For more information, see mrjob.emr.EMRJobRunner.__init__().

The new report_long_jobs tool alerts on jobs that have run for more than X hours.

0.3

Features

Support for Combiners

You can now use combiners in your job. Like mapper() and reducer(), you can redefine combiner() in your subclass to add a single combiner step to run after your mapper but before your reducer. (MRWordFreqCount does this to improve performance.) combiner_init() and combiner_final() are similar to their mapper and reducer equivalents.

You can also add combiners to custom steps by adding keyword argumens to your call to steps().

More info: One-step jobs, Multi-step jobs

*_init(), *_final() for mappers, reducers, combiners

Mappers, reducers, and combiners have *_init() and *_final() methods that are run before and after the input is run through the main function (e.g. mapper_init() and mapper_final()).

More info: One-step jobs, Multi-step jobs

Custom Option Parsers

It is now possible to define your own option types and actions using a custom OptionParser subclass.

More info: Custom option types

Job Flow Pooling

EMR jobs can pull job flows out of a “pool” of similarly configured job flows. This can make it easier to use a small set of job flows across multiple automated jobs, save time and money while debugging, and generally make your life simpler.

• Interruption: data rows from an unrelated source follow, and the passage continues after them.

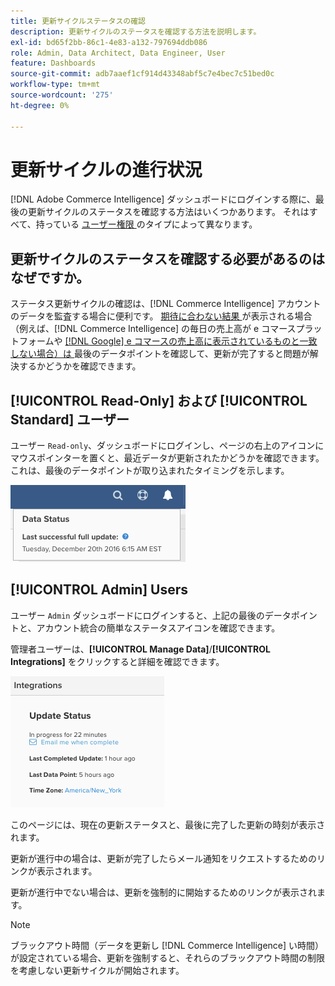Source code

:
```yaml
---
title: 更新サイクルステータスの確認
description: 更新サイクルのステータスを確認する方法を説明します。
exl-id: bd65f2bb-86c1-4e83-a132-797694ddb086
role: Admin, Data Architect, Data Engineer, User
feature: Dashboards
source-git-commit: adb7aaef1cf914d43348abf5c7e4bec7c51bed0c
workflow-type: tm+mt
source-wordcount: '275'
ht-degree: 0%

---
```


# 更新サイクルの進行状況

[!DNL Adobe Commerce Intelligence] ダッシュボードにログインする際に、最後の更新サイクルのステータスを確認する方法はいくつかあります。 それはすべて、持っている [ ユーザー権限 ](../administrator/user-management/user-management.md) のタイプによって異なります。

## 更新サイクルのステータスを確認する必要があるのはなぜですか。

ステータス更新サイクルの確認は、[!DNL Commerce Intelligence] アカウントのデータを監査する場合に便利です。 [ 期待に合わない結果 ](../data-analyst/data-warehouse-mgr/data-and-updates-faq.md) が表示される場合（例えば、[!DNL Commerce Intelligence] の毎日の売上高が e コマースプラットフォームや [[!DNL Google] e コマースの売上高に表示されているものと一致しない場合）は ](https://experienceleague.adobe.com/docs/commerce-knowledge-base/kb/troubleshooting/miscellaneous/diagnosing-google-ecommerce-revenue-discrepancies.html?lang=ja) 最後のデータポイントを確認して、更新が完了すると問題が解決するかどうかを確認できます。

## [!UICONTROL Read-Only] および [!UICONTROL Standard] ユーザー

ユーザー `Read-only`、ダッシュボードにログインし、ページの右上のアイコンにマウスポインターを置くと、最近データが更新されたかどうかを確認できます。 これは、最後のデータポイントが取り込まれたタイミングを示します。

![](../../mbi/assets/last-success-data.png)

## [!UICONTROL Admin] Users

ユーザー `Admin` ダッシュボードにログインすると、上記の最後のデータポイントと、アカウント統合の簡単なステータスアイコンを確認できます。

管理者ユーザーは、**[!UICONTROL Manage Data]**/**[!UICONTROL Integrations]** をクリックすると詳細を確認できます。

![](../../mbi/assets/detail-manage-data-integrations.png)

このページには、現在の更新ステータスと、最後に完了した更新の時刻が表示されます。

更新が進行中の場合は、更新が完了したらメール通知をリクエストするためのリンクが表示されます。

更新が進行中でない場合は、更新を強制的に開始するためのリンクが表示されます。

>[!NOTE]
>
>ブラックアウト時間（データを更新し [!DNL Commerce Intelligence] い時間）が設定されている場合、更新を強制すると、それらのブラックアウト時間の制限を考慮しない更新サイクルが開始されます。
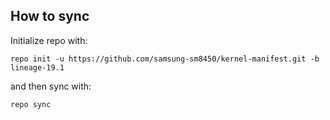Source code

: How to sync
------------

Initialize repo with:

```
repo init -u https://github.com/samsung-sm8450/kernel-manifest.git -b lineage-19.1
```

and then sync with:

```
repo sync
```
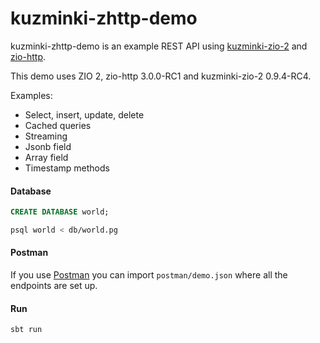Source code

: # kuzminki-zhttp-demo

kuzminki-zhttp-demo is an example REST API using [kuzminki-zio-2](https://github.com/karimagnusson/kuzminki-zio-2) and [zio-http](https://github.com/dream11/zio-http).

This demo uses ZIO 2, zio-http 3.0.0-RC1 and kuzminki-zio-2 0.9.4-RC4.

Examples:
- Select, insert, update, delete
- Cached queries
- Streaming
- Jsonb field
- Array field
- Timestamp methods

#### Database

```sql
CREATE DATABASE world;
```

```bash
psql world < db/world.pg
```

#### Postman

If you use [Postman](https://www.postman.com/) you can import `postman/demo.json` where all the endpoints are set up.

#### Run

```sbt
sbt run
```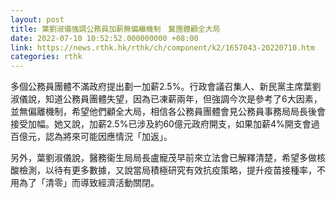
```yaml
---
layout: post
title: 葉劉淑儀強調公務員加薪無偏離機制　冀團體顧全大局
date: 2022-07-10 10:52:52.000000000 +08:00
link: https://news.rthk.hk/rthk/ch/component/k2/1657043-20220710.htm
categories: rthk
---
```


多個公務員團體不滿政府提出劃一加薪2.5%。行政會議召集人、新民黨主席葉劉淑儀說，知道公務員團體失望，因為已凍薪兩年，但強調今次是參考了6大因素，並無偏離機制，希望他們顧全大局，相信各公務員團體會見公務員事務局局長後會接受加幅。她又說，加薪2.5%已涉及約60億元政府開支，如果加薪4%開支會過百億元，認為將來可能因應情況「加返」。

另外，葉劉淑儀說，醫務衞生局局長盧寵茂早前來立法會已解釋清楚，希望多做核酸檢測，以待有更多數據，又說當局積極研究有效抗疫策略，提升疫苗接種率，不用為了「清零」而導致經濟活動關閉。
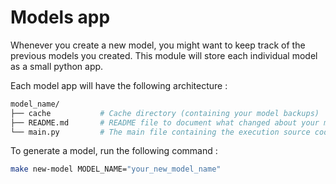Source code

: # Models app

Whenever you create a new model, you might want to keep track of the previous models you created. This module will store each individual model as a small python app.

Each model app will have the following architecture :

```bash
model_name/
├── cache           # Cache directory (containing your model backups)
├── README.md       # README file to document what changed about your model
└── main.py         # The main file containing the execution source code
```

To generate a model, run the following command :

```bash
make new-model MODEL_NAME="your_new_model_name"
```
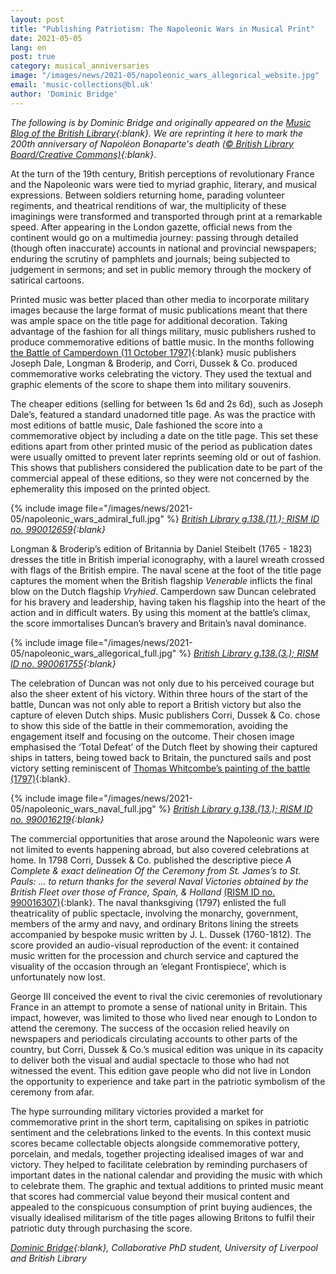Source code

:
 ```yaml
---
layout: post
title: "Publishing Patriotism: The Napoleonic Wars in Musical Print"
date: 2021-05-05
lang: en
post: true
category: musical_anniversaries
image: "/images/news/2021-05/napoleonic_wars_allegorical_website.jpg"
email: 'music-collections@bl.uk'
author: 'Dominic Bridge'
---
```


_The following is by Dominic Bridge and originally appeared on the [Music Blog of the British Library](https://blogs.bl.uk/music/2021/03/publishing-patriotism-the-napoleonic-wars-in-musical-print.html){:blank}. We are reprinting it here to mark the 200th anniversary of Napoléon Bonaparte's death [(© British Library Board/Creative Commons)](https://blogs.bl.uk/music/about-this-blog.html){:blank}_.

At the turn of the 19th century, British perceptions of revolutionary France and the Napoleonic wars were tied to myriad graphic, literary, and musical expressions. Between soldiers returning home, parading volunteer regiments, and theatrical renditions of war, the multiplicity of these imaginings were transformed and transported through print at a remarkable speed. After appearing in the London gazette, official news from the continent would go on a multimedia journey: passing through detailed (though often inaccurate) accounts in national and provincial newspapers; enduring the scrutiny of pamphlets and journals; being subjected to judgement in sermons; and set in public memory through the mockery of satirical cartoons.

Printed music was better placed than other media to incorporate military images because the large format of music publications meant that there was ample space on the title page for additional decoration. Taking advantage of the fashion for all things military, music publishers rushed to produce commemorative editions of battle music. In the months following [the Battle of Camperdown (11 October 1797)](https://collections.rmg.co.uk/collections/objects/11996.html){:blank} music publishers Joseph Dale, Longman & Broderip, and Corri, Dussek & Co. produced commemorative works celebrating the victory. They used the textual and graphic elements of the score to shape them into military souvenirs.

The cheaper editions (selling for between 1s 6d and 2s 6d), such as Joseph Dale’s, featured a standard unadorned title page. As was the practice with most editions of battle music, Dale fashioned the score into a commemorative object by including a date on the title page. This set these editions apart from other printed music of the period as publication dates were usually omitted to prevent later reprints seeming old or out of fashion. This shows that publishers considered the publication date to be part of the commercial appeal of these editions, so they were not concerned by the ephemerality this imposed on the printed object.

{% include image file="/images/news/2021-05/napoleonic_wars_admiral_full.jpg" %} 
_[British Library g.138.(11.); RISM ID no. 990012659](https://opac.rism.info/search?id=990012659&View=rism){:blank}_

Longman & Broderip’s edition of Britannia by Daniel Steibelt (1765 - 1823) dresses the title in British imperial iconography, with a laurel wreath crossed with flags of the British empire. The naval scene at the foot of the title page captures the moment when the British flagship _Venerable_ inflicts the final blow on the Dutch flagship _Vryhied_. Camperdown saw Duncan celebrated for his bravery and leadership, having taken his flagship into the heart of the action and in difficult waters. By using this moment at the battle’s climax, the score immortalises Duncan’s bravery and Britain’s naval dominance.

{% include image file="/images/news/2021-05/napoleonic_wars_allegorical_full.jpg" %} 
_[British Library g.138.(3.); RISM ID no. 990061755](https://opac.rism.info/search?id=990061755&View=rism){:blank}_

The celebration of Duncan was not only due to his perceived courage but also the sheer extent of his victory. Within three hours of the start of the battle, Duncan was not only able to report a British victory but also the capture of eleven Dutch ships. Music publishers Corri, Dussek & Co. chose to show this side of the battle in their commemoration, avoiding the engagement itself and focusing on the outcome. Their chosen image emphasised the ‘Total Defeat’ of the Dutch fleet by showing their captured ships in tatters, being towed back to Britain, the punctured sails and post victory setting reminiscent of [Thomas Whitcombe’s painting of the battle (1797)](https://artuk.org/discover/artworks/the-battle-of-camperdown-11-october-1797-176023){:blank}.

{% include image file="/images/news/2021-05/napoleonic_wars_naval_full.jpg" %} 
_[British Library g.138.(13.); RISM ID no. 990016219](https://opac.rism.info/search?id=990016219&View=rism){:blank}_

The commercial opportunities that arose around the Napoleonic wars were not limited to events happening abroad, but also covered celebrations at home. In 1798 Corri, Dussek & Co. published the descriptive piece _A Complete & exact delineation Of the Ceremony from St. James’s to St. Pauls: … to return thanks for the several Naval Victories obtained by the British Fleet over those of France, Spain, & Holland_ [(RISM ID no. 990016307)](https://opac.rism.info/search?id=990016307&View=rism){:blank}. The naval thanksgiving (1797) enlisted the full theatricality of public spectacle, involving the monarchy, government, members of the army and navy, and ordinary Britons lining the streets accompanied by bespoke music written by J. L. Dussek (1760-1812). The score provided an audio-visual reproduction of the event: it contained music written for the procession and church service and captured the visuality of the occasion through an ‘elegant Frontispiece’, which is unfortunately now lost. 

George III conceived the event to rival the civic ceremonies of revolutionary France in an attempt to promote a sense of national unity in Britain. This impact, however, was limited to those who lived near enough to London to attend the ceremony. The success of the occasion relied heavily on newspapers and periodicals circulating accounts to other parts of the country, but Corri, Dussek & Co.’s musical edition was unique in its capacity to deliver both the visual and audial spectacle to those who had not witnessed the event. This edition gave people who did not live in London the opportunity to experience and take part in the patriotic symbolism of the ceremony from afar.

The hype surrounding military victories provided a market for commemorative print in the short term, capitalising on spikes in patriotic sentiment and the celebrations linked to the events. In this context music scores became collectable objects alongside commemorative pottery, porcelain, and medals, together projecting idealised images of war and victory. They helped to facilitate celebration by reminding purchasers of important dates in the national calendar and providing the music with which to celebrate them. The graphic and textual additions to printed music meant that scores had commercial value beyond their musical content and appealed to the conspicuous consumption of print buying audiences, the visually idealised militarism of the title pages allowing Britons to fulfil their patriotic duty through purchasing the score.

_[Dominic Bridge](https://www.bl.uk/case-studies/dominic-bridge?_ga=2.204726992.1785481951.1620119322-597382534.1614276540){:blank}, Collaborative PhD student, University of Liverpool and British Library_
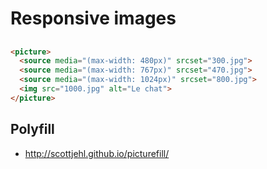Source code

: # Responsive images

##

```html
<picture>
  <source media="(max-width: 480px)" srcset="300.jpg">
  <source media="(max-width: 767px)" srcset="470.jpg">
  <source media="(max-width: 1024px)" srcset="800.jpg">
  <img src="1000.jpg" alt="Le chat">
</picture>
```

## Polyfill

* http://scottjehl.github.io/picturefill/
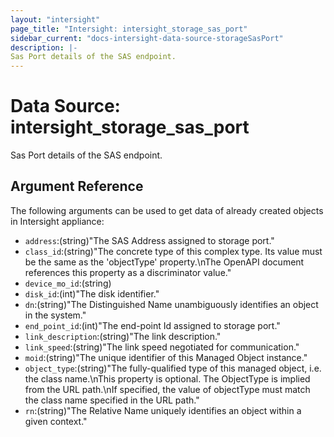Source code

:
 ```yaml
---
layout: "intersight"
page_title: "Intersight: intersight_storage_sas_port"
sidebar_current: "docs-intersight-data-source-storageSasPort"
description: |-
Sas Port details of the SAS endpoint.
---
```


# Data Source: intersight_storage_sas_port
Sas Port details of the SAS endpoint.
## Argument Reference
The following arguments can be used to get data of already created objects in Intersight appliance:
* `address`:(string)"The SAS Address assigned to storage port."
* `class_id`:(string)"The concrete type of this complex type. Its value must be the same as the 'objectType' property.\nThe OpenAPI document references this property as a discriminator value."
* `device_mo_id`:(string)
* `disk_id`:(int)"The disk identifier."
* `dn`:(string)"The Distinguished Name unambiguously identifies an object in the system."
* `end_point_id`:(int)"The end-point Id assigned to storage port."
* `link_description`:(string)"The link description."
* `link_speed`:(string)"The link speed negotiated for communication."
* `moid`:(string)"The unique identifier of this Managed Object instance."
* `object_type`:(string)"The fully-qualified type of this managed object, i.e. the class name.\nThis property is optional. The ObjectType is implied from the URL path.\nIf specified, the value of objectType must match the class name specified in the URL path."
* `rn`:(string)"The Relative Name uniquely identifies an object within a given context."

More info: Pooling Job Flows

SSH Log Fetching

mrjob attempts to fetch counters and error logs for EMR jobs via SSH before trying to use S3. This method is faster, more reliable, and works with persistent job flows.

More info: Configuring SSH credentials

New EMR Tool: fetch_logs

If you want to fetch the counters or error logs for a job after the fact, you can use the new fetch_logs tool.

More info: mrjob.tools.emr.fetch_logs

New EMR Tool: mrboss

If you want to run a command on all nodes and inspect the output, perhaps to see what processes are running, you can use the new mrboss tool.

More info: mrjob.tools.emr.mrboss

Changes and Deprecations

Configuration

The search path order for mrjob.conf has changed. The new order is:

  • The location specified by MRJOB_CONF
  • ~/.mrjob.conf
  • ~/.mrjob (deprecated)
  • mrjob.conf in any directory in PYTHONPATH (deprecated)
  • /etc/mrjob.conf

If your mrjob.conf path is deprecated, use this table to fix it:

Old Location New Location
~/.mrjob ~/.mrjob.conf
somewhere in PYTHONPATH Specify in MRJOB_CONF

More info: mrjob.conf

Defining Jobs (MRJob)

Mapper, combiner, and reducer methods no longer need to contain a yield statement if they emit no data.

The --hadoop-*-format switches are deprecated. Instead, set your job’s Hadoop formats with HADOOP_INPUT_FORMAT/HADOOP_OUTPUT_FORMAT or hadoop_input_format()/hadoop_output_format(). Hadoop formats can no longer be set from mrjob.conf.

In addition to --jobconf, you can now set jobconf values with the JOBCONF attribute or the jobconf() method. To read jobconf values back, use mrjob.compat.get_jobconf_value(), which ensures that the correct name is used depending on which version of Hadoop is active.

You can now set the Hadoop partioner class with --partitioner, the PARTITIONER attribute, or the partitioner() method.

More info: Hadoop Configuration

Protocols

Protocols can now be anything with a read() and write() method. Unlike previous versions of mrjob, they can be instance methods rather than class methods. You should use instance methods when defining your own protocols.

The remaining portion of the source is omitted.